I really need a travel mug sponsor for these acts of coffee deception [Ed. note: we are actively seeking a travel cup sponsor for Coffee At The Movies] but for now, one of my companions was kind enough to stash my sweaty plastic cup in her purse. Together we snuck it past a kind usher; they probably wouldn't have cared if I strolled in proudly slurping my lovely and refreshing nut milk concoction. As the Dome's enormous curved screen prepared to test me for coulrophobia, with a fellow diehard horror fan on one side and two scaredy cats on the other, I was ready to be scarred for life.
A seemingly endless two hours and change later, I was still waiting for those scars. Andy Muschietti's sometimes stylish but mostly loud film is a collection of greatest hits from roughly half of Stephen King's mammoth novel about a kid-killing entity that primarily takes the form of a circus clown.

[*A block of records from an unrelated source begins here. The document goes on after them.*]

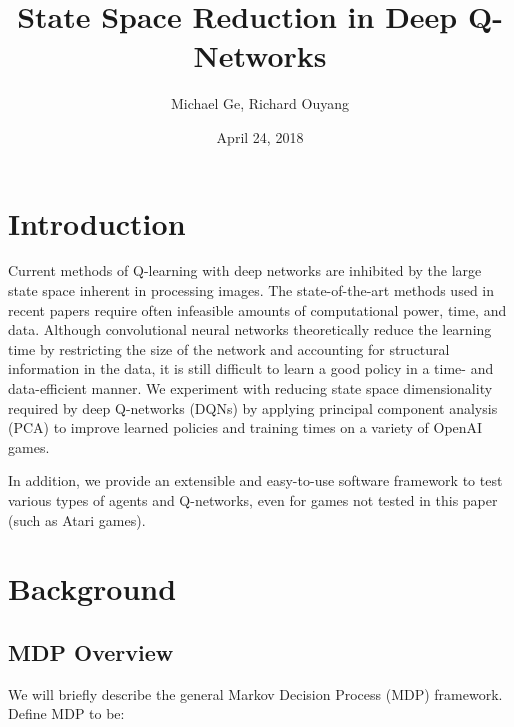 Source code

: \documentclass[11pt]{article}
\title{State Space Reduction in Deep Q-Networks}
\author{Michael Ge, Richard Ouyang}
\date{April 24, 2018}
\begin{document}
\maketitle

\section{Introduction}

Current methods of Q-learning with deep networks are inhibited by the
large state space inherent in processing images. The state-of-the-art
methods used in recent papers \cite{mnih2013playing, mnih2015human, van2016deep} require often infeasible
amounts of computational power, time, and data. Although convolutional
neural networks theoretically reduce the learning time by restricting
the size of the network and accounting for structural information in
the data, it is still difficult to learn a good policy in a time- and
data-efficient manner. We experiment with reducing state space
dimensionality required by deep Q-networks (DQNs) by applying
principal component analysis (PCA) to improve learned policies and
training times on a variety of OpenAI games.

In addition, we provide an extensible and easy-to-use software
framework to test various types of agents and Q-networks, even for
games not tested in this paper (such as Atari games).

\section{Background}

\subsection{MDP Overview}

We will briefly describe the general Markov Decision Process (MDP)
framework. Define MDP to be:
\end{document}
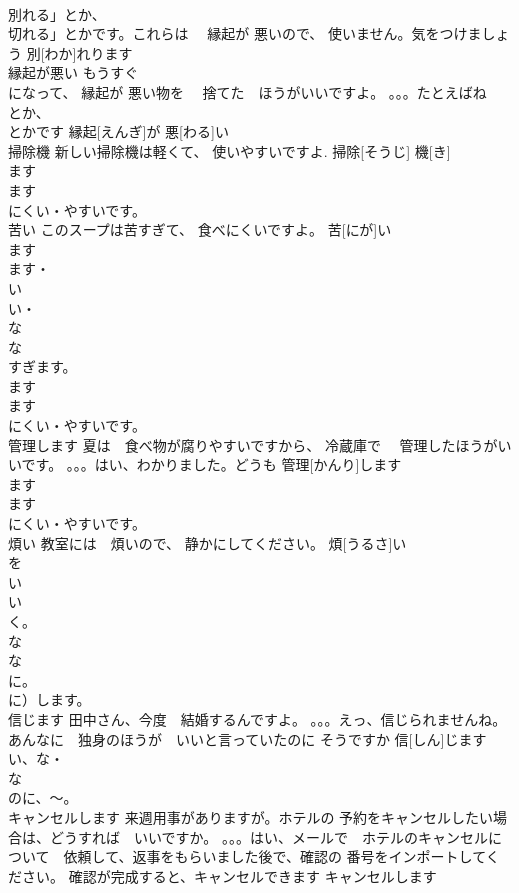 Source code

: \documentclass[8pt]{extreport}
\begin{document}
\begin{CJK}{UTF8}{min}
\\	別れる」とか、
\\	切れる」とかです。これらは　 縁起が 悪いので、 使いません。気をつけましょう	別[わか]れります					
\\	縁起が悪い	もうすぐ 
\\	になって、 縁起が 悪い物を　 捨てた　ほうがいいですよ。 。。。たとえばね　
\\	とか、
\\	とかです	縁起[えんぎ]が 悪[わる]い					
\\	掃除機	新しい掃除機は軽くて、 使いやすいですよ.	掃除[そうじ] 機[き]				
\\	ます　
\\	ます
\\	にくい・やすいです。
\\	苦い	このスープは苦すぎて、 食べにくいですよ。	苦[にが]い				
\\	ます　
\\	ます・
\\	い
\\	い・
\\	な
\\	な
\\	すぎます。
\\	ます　
\\	ます
\\	にくい・やすいです。
\\	管理します	夏は　食べ物が腐りやすいですから、 冷蔵庫で　 管理したほうがいいです。 。。。はい、わかりました。どうも	管理[かんり]します			
\\	ます　
\\	ます
\\	にくい・やすいです。
\\	煩い	教室には　煩いので、 静かにしてください。	煩[うるさ]い				
\\	を
\\	い
\\	い
\\	く。
\\	な
\\	な
\\	に。
\\	に）します。
\\	信じます	田中さん、今度　結婚するんですよ。 。。。えっ、信じられませんね。あんなに　独身のほうが　いいと言っていたのに そうですか	信[しん]じます				
\\	い、な・
\\	な
\\	のに、～。
\\	キャンセルします	来週用事がありますが。ホテルの 予約をキャンセルしたい場合は、どうすれば　いいですか。 。。。はい、メールで　ホテルのキャンセルについて　依頼して、返事をもらいました後で、確認の 番号をインポートしてください。 確認が完成すると、キャンセルできます	キャンセルします			

\end{CJK}
\end{document}
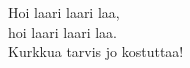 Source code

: 
            Hoi laari laari laa, \\
            hoi laari laari laa. \\
            Kurkkua tarvis jo kostuttaa! \\
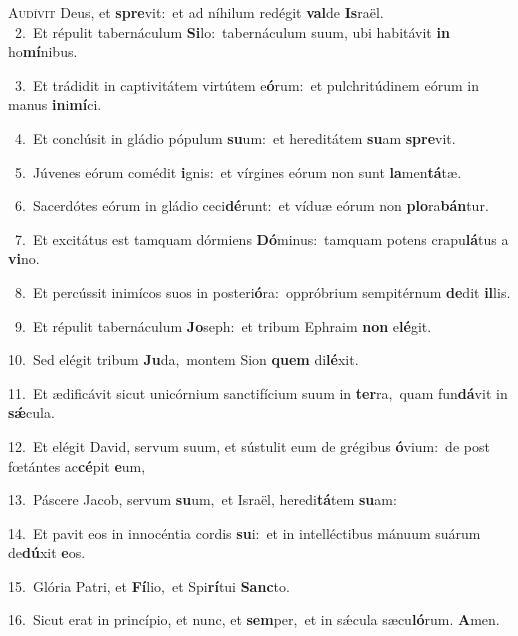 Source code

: \lettrine{\initial\textcolor{\initialcolor}{A}}{udívit} Deus, et \textbf{spre}\-vit:~\star et ad níhilum redégit \textbf{val}\-de \textbf{Is}\-raël.\\
{\numbfont\textcolor{\numbcolor}{~2.}}~Et répulit tabernáculum \textbf{Si}\-lo:~\star tabernáculum suum, ubi habitávit \textbf{in} ho\-\textbf{mí}\-nibus.\par
{\numbfont\textcolor{\numbcolor}{~3.}}~Et trádidit in captivitátem virtútem e\-\textbf{ó}\-rum:~\star et pulchritúdinem eórum in manus \textbf{in}\-i\-\textbf{mí}\-ci.\par
{\numbfont\textcolor{\numbcolor}{~4.}}~Et conclúsit in gládio pópulum \textbf{su}\-um:~\star et hereditátem \textbf{su}\-am \textbf{spre}\-vit.\par
{\numbfont\textcolor{\numbcolor}{~5.}}~Júvenes eórum comédit \textbf{i}\-gnis:~\star et vírgines eórum non sunt \textbf{la}\-men\-\textbf{tá}\-tæ.\par
{\numbfont\textcolor{\numbcolor}{~6.}}~Sacerdótes eórum in gládio ceci\-\textbf{dé}\-runt:~\star et víduæ eórum non \textbf{plo}\-ra\-\textbf{bán}\-tur.\par
{\numbfont\textcolor{\numbcolor}{~7.}}~Et excitátus est tamquam dórmiens \textbf{Dó}\-minus:~\star tamquam potens crapu\-\textbf{lá}\-tus a \textbf{vi}\-no.\par
{\numbfont\textcolor{\numbcolor}{~8.}}~Et percússit inimícos suos in posteri\-\textbf{ó}\-ra:~\star oppróbrium sempitérnum \textbf{de}\-dit \textbf{il}\-lis.\par
{\numbfont\textcolor{\numbcolor}{~9.}}~Et répulit tabernáculum \textbf{Jo}\-seph:~\star et tribum Ephraim \textbf{non} e\-\textbf{lé}\-git.\par
{\numbfont\textcolor{\numbcolor}{10.}}~Sed elégit tribum \textbf{Ju}\-da,~\star montem Sion \textbf{quem} di\-\textbf{lé}\-xit.\par
{\numbfont\textcolor{\numbcolor}{11.}}~Et ædificávit sicut unicórnium sanctifícium suum in \textbf{ter}\-ra,~\star quam fun\-\textbf{dá}\-vit in \textbf{sǽ}\-cula.\par
{\numbfont\textcolor{\numbcolor}{12.}}~Et elégit David, servum suum, et sústulit eum de grégibus \textbf{ó}\-vium:~\star de post fœtántes ac\-\textbf{cé}\-pit \textbf{e}\-um,\par
{\numbfont\textcolor{\numbcolor}{13.}}~Páscere Jacob, servum \textbf{su}\-um,~\star et Israël, heredi\-\textbf{tá}\-tem \textbf{su}\-am:\par
{\numbfont\textcolor{\numbcolor}{14.}}~Et pavit eos in innocéntia cordis \textbf{su}\-i:~\star et in intelléctibus mánuum suárum de\-\textbf{dú}\-xit \textbf{e}\-os.\par
{\numbfont\textcolor{\numbcolor}{15.}}~Glória Patri, et \textbf{Fí}\-lio,~\star et Spi\-\textbf{rí}\-tui \textbf{Sanc}\-to.\par
{\numbfont\textcolor{\numbcolor}{16.}}~Sicut erat in princípio, et nunc, et \textbf{sem}\-per,~\star et in sǽcula sæcu\-\textbf{ló}\-rum. \textbf{A}\-men.\par
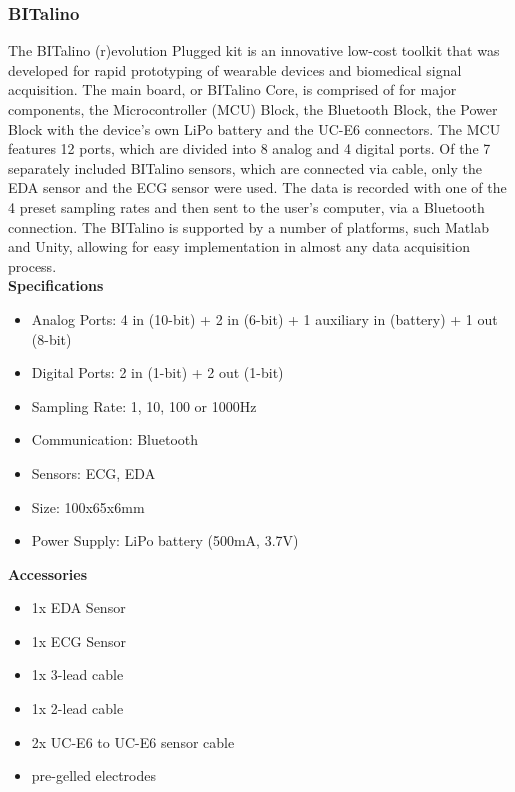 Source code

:\subsubsection{BITalino}
The BITalino (r)evolution Plugged kit is an innovative low-cost toolkit that was developed for rapid prototyping of wearable devices and biomedical signal acquisition. The main board, or BITalino Core, is comprised of for major components, the Microcontroller (MCU) Block, the Bluetooth Block, the Power Block with the device's own LiPo battery and the UC-E6 connectors. The MCU features 12 ports, which are divided into 8 analog and 4 digital ports. Of the 7 separately included BITalino sensors, which are connected via cable, only the EDA sensor and the ECG sensor were used. The data is recorded with one of the 4 preset sampling rates and then sent to the user's computer, via a Bluetooth connection. The BITalino is supported by a number of platforms, such Matlab and Unity, allowing for easy implementation in almost any data acquisition process.\\

\textbf{Specifications}
\begin{itemize}
\item Analog Ports: 4 in (10-bit) + 2 in (6-bit) + 1 auxiliary in (battery) + 1 out (8-bit)
\item Digital Ports: 2 in (1-bit) + 2 out (1-bit)
\item Sampling Rate: 1, 10, 100 or 1000Hz
\item Communication: Bluetooth
\item Sensors: ECG, EDA
\item Size: 100x65x6mm
\item Power Supply: LiPo battery (500mA, 3.7V)
\end{itemize}

\textbf{Accessories}
\begin{itemize}
\item 1x EDA Sensor
\item 1x ECG Sensor
\item 1x 3-lead cable
\item 1x 2-lead cable
\item 2x UC-E6 to UC-E6 sensor cable
\item pre-gelled electrodes
\end{itemize}


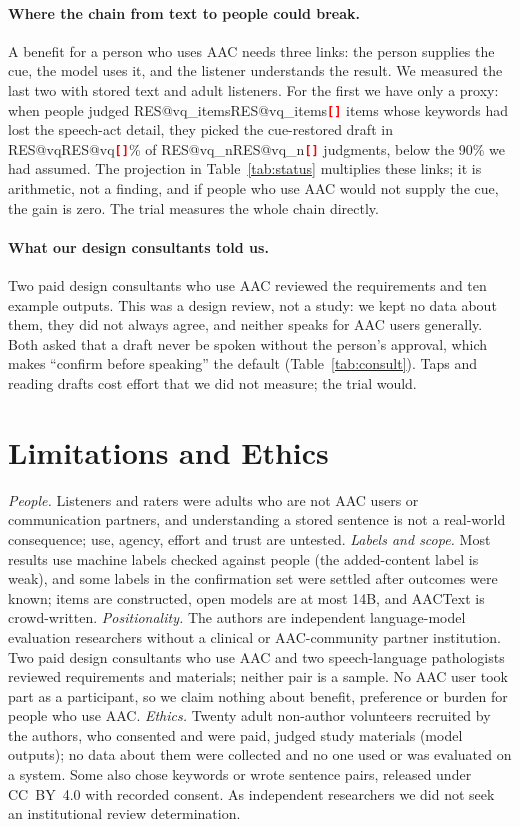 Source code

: \documentclass[letterpaper]{article} %
\makeatletter
\newcommand{\RES}[1]{\ifcsname RES@#1\endcsname\csname RES@#1\endcsname\else\RESmissing{#1}\fi}
\newcommand{\RESmissing}[1]{\textcolor{red}{\textbf{\texttt{[\detokenize{#1}]}}}}
\newcommand{\say}[1]{``#1''}
\makeatother
\begin{document}
\paragraph{Where the chain from text to people could break.}
A benefit for a person who uses AAC needs three links: the person supplies the cue, the model uses it, and the listener understands the result.
We measured the last two with stored text and adult listeners.
For the first we have only a proxy: when people judged \RES{vq_items} items whose keywords had lost the speech-act detail, they picked the cue-restored draft in \RES{vq}\% of \RES{vq_n} judgments, below the 90\% we had assumed.
The projection in Table~\ref{tab:status} multiplies these links; it is arithmetic, not a finding, and if people who use AAC would not supply the cue, the gain is zero.
The trial measures the whole chain directly.

\paragraph{What our design consultants told us.}
Two paid design consultants who use AAC reviewed the requirements and ten example outputs.
This was a design review, not a study: we kept no data about them, they did not always agree, and neither speaks for AAC users generally.
Both asked that a draft never be spoken without the person's approval, which makes \say{confirm before speaking} the default (Table~\ref{tab:consult}).
Taps and reading drafts cost effort that we did not measure; the trial would.



\section{Limitations and Ethics}
\label{sec:limits}
\emph{People.} Listeners and raters were adults who are not AAC users or communication partners, and understanding a stored sentence is not a real-world consequence; use, agency, effort and trust are untested.
\emph{Labels and scope.} Most results use machine labels checked against people (the added-content label is weak), and some labels in the confirmation set were settled after outcomes were known; items are constructed, open models are at most 14B, and AACText is crowd-written.
\emph{Positionality.} The authors are independent language-model evaluation researchers without a clinical or AAC-community partner institution.
Two paid design consultants who use AAC and two speech-language pathologists reviewed requirements and materials; neither pair is a sample.
No AAC user took part as a participant, so we claim nothing about benefit, preference or burden for people who use AAC.
\emph{Ethics.} Twenty adult non-author volunteers recruited by the authors, who consented and were paid, judged study materials (model outputs); no data about them were collected and no one used or was evaluated on a system. Some also chose keywords or wrote sentence pairs, released under CC~BY~4.0 with recorded consent. As independent researchers we did not seek an institutional review determination.
\end{document}
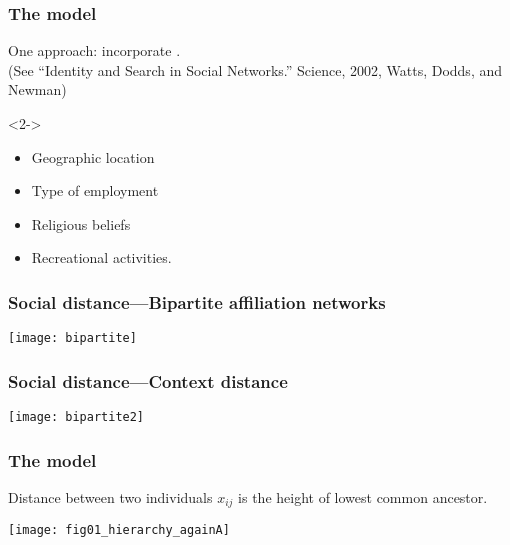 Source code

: \begin{frame}
  \frametitle{The model}

  One approach: incorporate .\\
  \small{(See ``Identity and Search in Social Networks.'' Science, 2002,  Watts, Dodds, and Newman\cite{watts2002b})}

  \bigskip

  \begin{block}<2->{}
    \begin{itemize}
    \item<2-> 
      Geographic location
    \item<2-> 
      Type of employment
    \item<2-> 
      Religious beliefs
    \item<2-> 
      Recreational activities.
    \end{itemize}
  \end{block}

  \bigskip


  \bigskip


\end{frame}

\begin{frame}
  \frametitle{Social distance---Bipartite affiliation networks}

  \centering
  \texttt{[image: bipartite]}


\end{frame}



\begin{frame}
  \frametitle{Social distance---Context distance}

  \centering
  \texttt{[image: bipartite2]}

\end{frame}

\begin{frame}
  \frametitle{The model}

  Distance between two individuals $x_{ij}$ 
  is the height of lowest common ancestor.

  \begin{center}
    \texttt{[image: fig01\_hierarchy\_againA]}
  \end{center}


\end{frame}

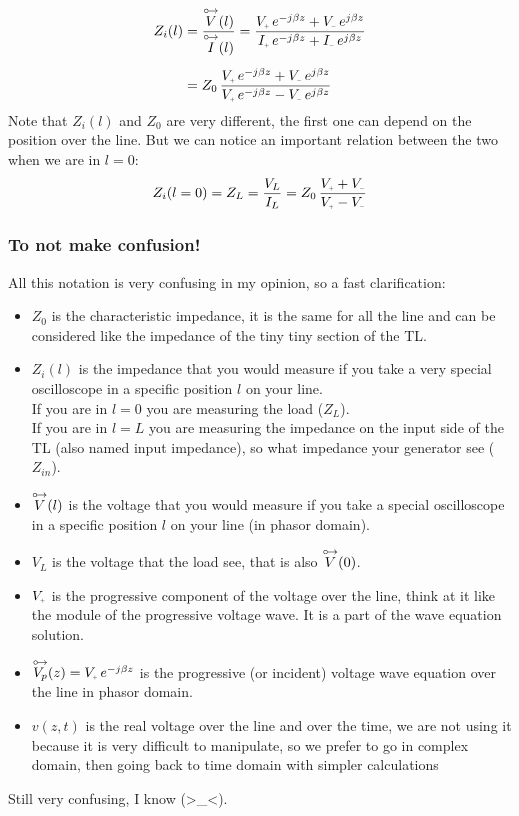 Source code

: \begin{align}
    \begin{split}\label{eq:input_impedance}
      Z_i(l)&=\frac{\phas{V}(l)}{\phas{I}(l)}=\frac{V\bottomPlus \,e^{-j\beta z}+V\bottomMinus \,e^{j\beta z}}{I\bottomPlus \,e^{-j\beta z}+I\bottomMinus \,e^{j\beta z}}\\[5pt]
      &=Z_0\,\frac{V\bottomPlus \,e^{-j\beta z}+V\bottomMinus \,e^{j\beta z}}{V\bottomPlus \,e^{-j\beta z}-V\bottomMinus \,e^{j\beta z}}
    \end{split}
\end{align}
Note that $Z_i(l)$ and $Z_0$ are very different, the first one can depend on the position over the line. But we can notice an important relation between the two when we are in $l=0$:
\begin{equation}\label{eq:input_impedance_l=0}
    Z_i(l=0)=Z_L=\frac{V_L}{I_L}=Z_0 \,\frac{V\bottomPlus +V\bottomMinus }{V\bottomPlus -V\bottomMinus }
\end{equation}
\subsubsection*{To not make confusion!}
All this notation is very confusing in my opinion, so a fast clarification:
\begin{itemize}
    \item $Z_0$ is the characteristic impedance, it is the same for all the line and can be considered like the impedance of the tiny tiny section of the TL.
    \item $Z_i(l)$ is the impedance that you would measure if you take a very special oscilloscope in a specific position $l$ on your line.\\
    If you are in $l=0$ you are measuring the load ($Z_L$).\\
    If you are in $l=L$ you are measuring the impedance on the input side of the TL (also named input impedance), so what impedance your generator see ($Z_{in}$).
    \item $\overset{\mathbin {{\circ \mkern-2.5mu\rightarrow}}}{V}(l)$ is the voltage that you would measure if you take a special oscilloscope in a specific position $l$ on your line (in phasor domain).
    \item $V_L$ is the voltage that the load see, that is also $\overset{\mathbin {{\circ \mkern-2.5mu\rightarrow}}}{V}(0)$.
    \item $V\bottomPlus$ is the progressive component of the voltage over the line, think at it like the module of the progressive voltage wave. It is a part of the wave equation solution. 
    \item $\phas{V_p}(z)=V\bottomPlus \,e^{-j\beta z}$ is the progressive (or incident) voltage wave equation over the line in phasor domain.
    \item $v(z,t)$ is the real voltage over the line and over the time, we are not using it because it is very difficult to manipulate, so we prefer to go in complex domain, then going back to time domain with simpler calculations
\end{itemize}
Still very confusing, I know (\textgreater\_\textless).
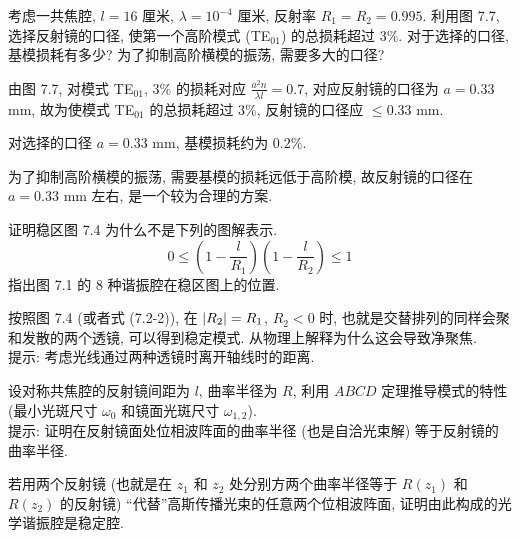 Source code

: \documentclass{note}
\begin{document}
\begin{exe}
    考虑一共焦腔, $l=16$ 厘米, $\lambda=10^{-4}$ 厘米, 反射率 $R_1=R_2=0.995$. 利用图 7.7, 选择反射镜的口径, 使第一个高阶模式 (TE$_{01}$) 的总损耗超过 $3\%$. 对于选择的口径, 基模损耗有多少? 为了抑制高阶横模的振荡, 需要多大的口径?
\end{exe}
\begin{sol}
    由图 7.7, 对模式 TE$_{01}$, $3\%$ 的损耗对应 $\frac{a^2n}{\lambda l}=0.7$, 对应反射镜的口径为 $a=0.33$ mm, 故为使模式 TE$_{01}$ 的总损耗超过 $3\%$, 反射镜的口径应 $\leq 0.33$ mm.

    对选择的口径 $a=0.33$ mm, 基模损耗约为 $0.2\%$.

    为了抑制高阶横模的振荡, 需要基模的损耗远低于高阶模, 故反射镜的口径在 $a=0.33$ mm 左右, 是一个较为合理的方案.
\end{sol}

\begin{exe}
    证明稳区图 7.4 为什么不是下列的图解表示.
    \[
        0\leq\left(1-\frac{l}{R_1}\right)\left(1-\frac{l}{R_2}\right)\leq 1
    \]
    指出图 7.1 的 8 种谐振腔在稳区图上的位置.
\end{exe}
\begin{sol}
    
\end{sol}

\begin{exe}
    按照图 7.4 (或者式 (7.2-2)), 在 $\left\lvert R_2\right\rvert=R_1$, $R_2<0$ 时, 也就是交替排列的同样会聚和发散的两个透镜, 可以得到稳定模式. 从物理上解释为什么这会导致净聚焦.\\
    提示: 考虑光线通过两种透镜时离开轴线时的距离.
\end{exe}
\begin{sol}
    
\end{sol}

\begin{exe}
    设对称共焦腔的反射镜间距为 $l$, 曲率半径为 $R$, 利用 $ABCD$ 定理推导模式的特性 (最小光斑尺寸 $\omega_0$ 和镜面光斑尺寸 $\omega_{1,2}$).\\
    提示: 证明在反射镜面处位相波阵面的曲率半径 (也是自洽光束解) 等于反射镜的曲率半径.
\end{exe}
\begin{sol}
    
\end{sol}

\begin{exe}
    若用两个反射镜 (也就是在 $z_1$ 和 $z_2$ 处分别方两个曲率半径等于 $R(z_1)$ 和 $R(z_2)$ 的反射镜) ``代替''高斯传播光束的任意两个位相波阵面, 证明由此构成的光学谐振腔是稳定腔.
\end{exe}
\begin{pf}
    
\end{pf}
\end{document}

While King's chunky tome is an absorbing non-linear deep dive into New England sewer terror, this flick is a straightforward chronological account of children getting the hell scared out of them. (A sequel about their clown-battling adult years is forthcoming.) I found the film's cast of rag-tag nerds to be sometimes endearing, yet sometimes lost amidst a cascade of dissonant violin cues insisting to us that we should be scared.
Like most King adaptations, It generally suffers from its writers' and director's creatively sloppy adjustments to the source material. The kiddie action is moved up from 1958 in the novel to 1988, perhaps as a cynical attempt to capitalize on film and television's recent 80s fever. If It feels like it's drawn from the same palette as “Stranger Things,” that's not by accident—they literally cast one of the “Things” kids for It's “Loser's Club“—but the film's attention to period detail is mostly crummy and there's no synth in the soundtrack, which is totally unforgivable.
Worst of all, the film's intended showstopper, Pennywise the Dancing Clown (Bill Skarsgård), is a huge disappointment. The antique clown getup begs you to be scared while Skarsgård does an act that lands more like sketch comedy about a scary clown. Tilda Swinton was considered for the role and that would likely have had me sweating, covering my eyes, and clutching my cold nut milk in horror. Skarsgård just makes me long for Tim Curry.
Cupping score: 75
Tasting Notes: Moldy and damp cotton candy.